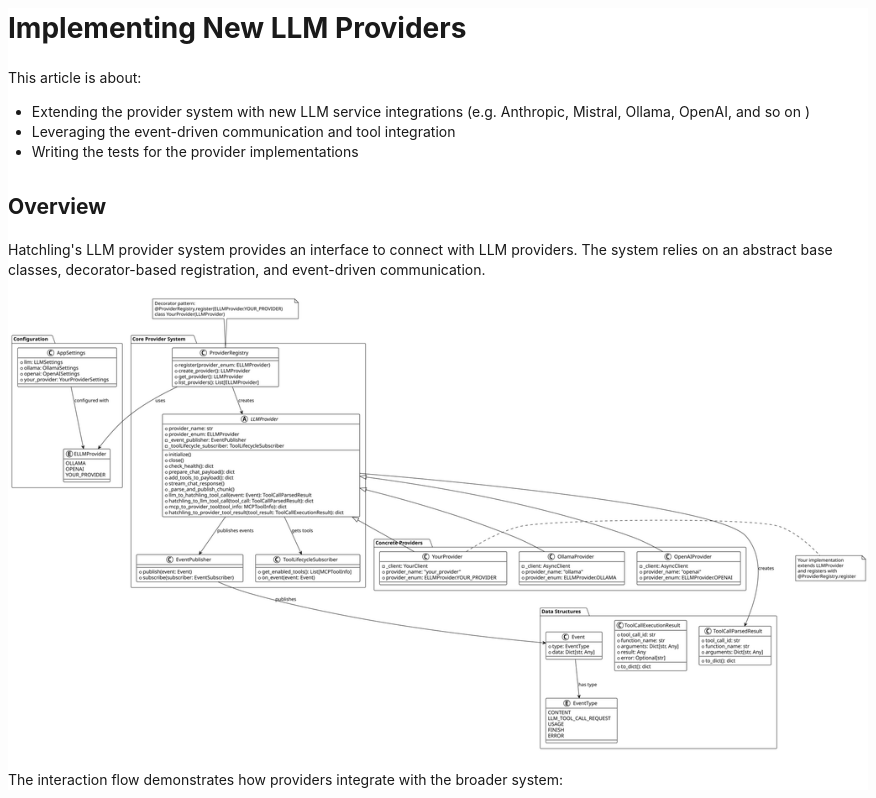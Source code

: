 # Implementing New LLM Providers

This article is about:

- Extending the provider system with new LLM service integrations (e.g. Anthropic, Mistral, Ollama, OpenAI, and so on  )
- Leveraging the event-driven communication and tool integration
- Writing the tests for the provider implementations

## Overview

Hatchling's LLM provider system provides an interface to connect with LLM providers.
The system relies on an abstract base classes, decorator-based registration, and event-driven communication. 

![Provider Architecture](../../resources/diagrams/export/llm_provider_architecture.svg)

The interaction flow demonstrates how providers integrate with the broader system:

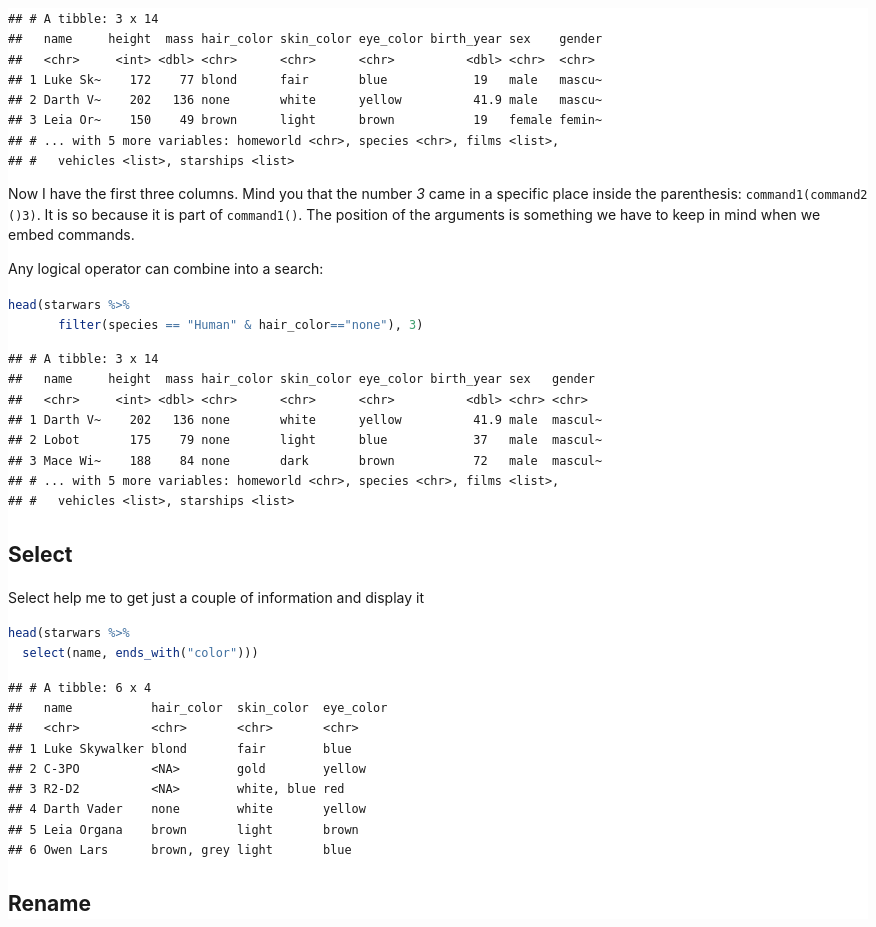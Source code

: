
 ```
## # A tibble: 3 x 14
##   name     height  mass hair_color skin_color eye_color birth_year sex    gender
##   <chr>     <int> <dbl> <chr>      <chr>      <chr>          <dbl> <chr>  <chr> 
## 1 Luke Sk~    172    77 blond      fair       blue            19   male   mascu~
## 2 Darth V~    202   136 none       white      yellow          41.9 male   mascu~
## 3 Leia Or~    150    49 brown      light      brown           19   female femin~
## # ... with 5 more variables: homeworld <chr>, species <chr>, films <list>,
## #   vehicles <list>, starships <list>
```

Now I have the first three columns. Mind you that the number *3* came in a specific place inside the parenthesis: `command1(command2()3)`. It is so because it is part of `command1()`. The position of the arguments is something we have to keep in mind when we embed commands. 

Any logical operator can combine into a search:


```r
head(starwars %>%
       filter(species == "Human" & hair_color=="none"), 3)
```

```
## # A tibble: 3 x 14
##   name     height  mass hair_color skin_color eye_color birth_year sex   gender 
##   <chr>     <int> <dbl> <chr>      <chr>      <chr>          <dbl> <chr> <chr>  
## 1 Darth V~    202   136 none       white      yellow          41.9 male  mascul~
## 2 Lobot       175    79 none       light      blue            37   male  mascul~
## 3 Mace Wi~    188    84 none       dark       brown           72   male  mascul~
## # ... with 5 more variables: homeworld <chr>, species <chr>, films <list>,
## #   vehicles <list>, starships <list>
```

## Select

Select help me to get just a couple of information and display it 


```r
head(starwars %>% 
  select(name, ends_with("color")))
```

```
## # A tibble: 6 x 4
##   name           hair_color  skin_color  eye_color
##   <chr>          <chr>       <chr>       <chr>    
## 1 Luke Skywalker blond       fair        blue     
## 2 C-3PO          <NA>        gold        yellow   
## 3 R2-D2          <NA>        white, blue red      
## 4 Darth Vader    none        white       yellow   
## 5 Leia Organa    brown       light       brown    
## 6 Owen Lars      brown, grey light       blue
```

## Rename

**Work required:** Lines with "communication": copy every one of them from the listing above.

**Solution for this problem:**
- Leveraging the event-driven communication and tool integration
The system relies on an abstract base classes, decorator-based registration, and event-driven communication. 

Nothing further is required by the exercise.